I immediately thought of the many times I've prayed about something or heard about a friend praying about something- as though only prayer were needed. Have you ever heard a Christian say they're praying about a problem- and then months later you ask them how they're dealing with that problem, and they tell you they're still praying about it?! Maybe prayer and action are both needed here! But that's sometimes a tough thing for Christians to deal with.
She's so heavenly minded, she's no earthly good- ever hear that saying? It's a terrible indictment of any faith-professing Christian. Earth is where we need to be doing some good, 'cause Heaven doesn't need our help. Earth is where we need to be praying up a storm- and acting, in faith, because we have prayed.
Let me put another little blurb from Eker here: "Listen up, my friends: Money is extremely important in the areas in which it works, and extremely unimportant in the areas in which it doesn't work. And although love may make the world go round, it sure doesn't pay for the building of hospitals, churches, or homes. It doesn't feed anybody. Not convinced? Trying paying your bills with love."
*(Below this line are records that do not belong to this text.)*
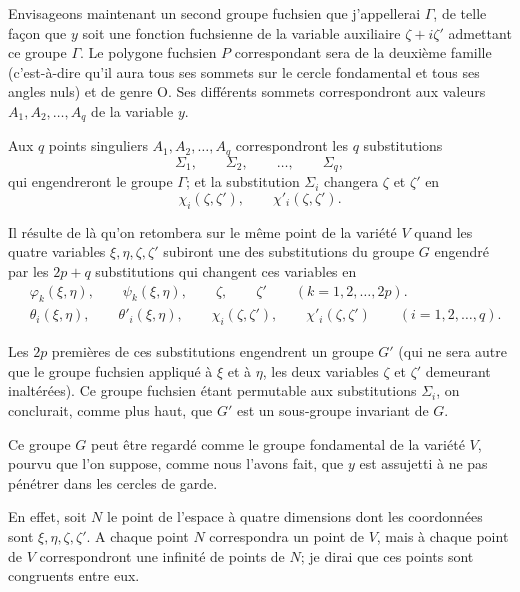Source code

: \documentclass{article}
\begin{document}
Envisageons maintenant un second groupe fuchsien que j'appellerai $\Gamma$, de telle façon que $y$ soit une fonction fuchsienne de la variable auxiliaire $\zeta + i\zeta'$ admettant ce groupe $\Gamma$. Le polygone fuchsien $P$ correspondant sera de la deuxième famille (c'est-à-dire qu'il aura tous ses sommets sur le cercle fondamental et tous ses angles nuls) et de genre O. Ses différents sommets correspondront aux valeurs $A_{1}, A_{2}, \ldots, A_{q}$ de la variable $y$.

Aux $q$ points singuliers $A_{1}, A_{2}, \ldots, A_{q}$ correspondront les $q$ substitutions
\[ \Sigma_{1}, \qquad \Sigma_{2}, \qquad \ldots, \qquad \Sigma_{q}, \]
qui engendreront le groupe $\Gamma$; et la substitution $\Sigma_{i}$ changera $\zeta$ et $\zeta'$ en
\[ \chi_{i}(\zeta, \zeta'), \qquad \chi'_{i}(\zeta, \zeta'). \]

Il résulte de là qu'on retombera sur le même point de la variété $V$ quand les quatre variables $\xi, \eta, \zeta, \zeta'$ subiront une des substitutions du groupe $G$ engendré par les $2p + q$ substitutions
qui changent ces variables en
\[ \begin{aligned} &\varphi_{k}(\xi, \eta), \qquad \psi_{k}(\xi, \eta), \qquad \zeta, \qquad \zeta' \qquad (k = 1, 2, \ldots, 2p).\\ &\theta_{i}(\xi, \eta), \qquad \theta'_{i}(\xi, \eta), \qquad \chi_{i}(\zeta, \zeta'), \qquad \chi'_{i}(\zeta, \zeta') \qquad (i = 1, 2, \ldots, q). \end{aligned} \]

Les $2p$ premières de ces substitutions engendrent un groupe $G'$ (qui ne sera autre que le groupe fuchsien appliqué à $\xi$ et à $\eta$, les deux variables $\zeta$ et $\zeta'$ demeurant inaltérées). Ce groupe fuchsien étant permutable aux substitutions $\Sigma_{i}$, on conclurait, comme plus haut, que $G'$ est un sous-groupe invariant de $G$.

Ce groupe $G$ peut être regardé comme le groupe fondamental de la variété $V$, pourvu que l'on suppose, comme nous l'avons fait, que $y$ est assujetti à ne pas pénétrer dans les cercles de garde.

En effet, soit $N$ le point de l'espace à quatre dimensions dont les coordonnées sont $\xi, \eta, \zeta, \zeta'$. A chaque point $N$ correspondra un point de $V$, mais à chaque point de $V$ correspondront une infinité de points de $N$; je dirai que ces points sont congruents entre eux.
\end{document}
Or in my case, try fixing my driveway with Prayer. Or try "bathing it in prayer", as we like to say. Hmmm. It still looks like a mess. The sink hole at the end of our driveway still is there. It's not as bad as the huge hole in the library's parking lot. That hole is so big they put orange cones around it and I don't even think that is warning enough, because if your car drove over that hole, you'd wind up in China- that's how bad it is!
So all this to say that Prayer is always good. Always. It's just that Prayer, by itself, is not always enough. At least, by that I mean, what we think Prayer is. We think it's talking to God about things and then God starts his heavenly fixing and arranging and orchestrating of events while we wait patiently- and maybe put a few orange cones around the problem so no one falls into it while we are waiting for our answer to prayer.
But that's a bit infantile of an understanding. Just like we can't deposit "love" into a bank account and expect to receive green bills in return, we can't just pray about things and then expect an answer to drop from the heavens.
We need to pray. And then we need to get to work. Whatever the work is, that's involved in the answer, you'll know. You'll know by the size of the problem and by the way it screams out for you to do something. Start with something simple, like seeing that the problem is there. Add some protective cones circling around it while you debate and pray and think about what to do. But don't wait too long. The hole will not fill itself.
The smelly problem does not get bathed in prayer and then miraculously stink no longer. No, the problem requires an answer. An answer usually involves action, of some kind. And maybe that's where we can start to see that not only though we prayed, but because we prayed, that we have work to do.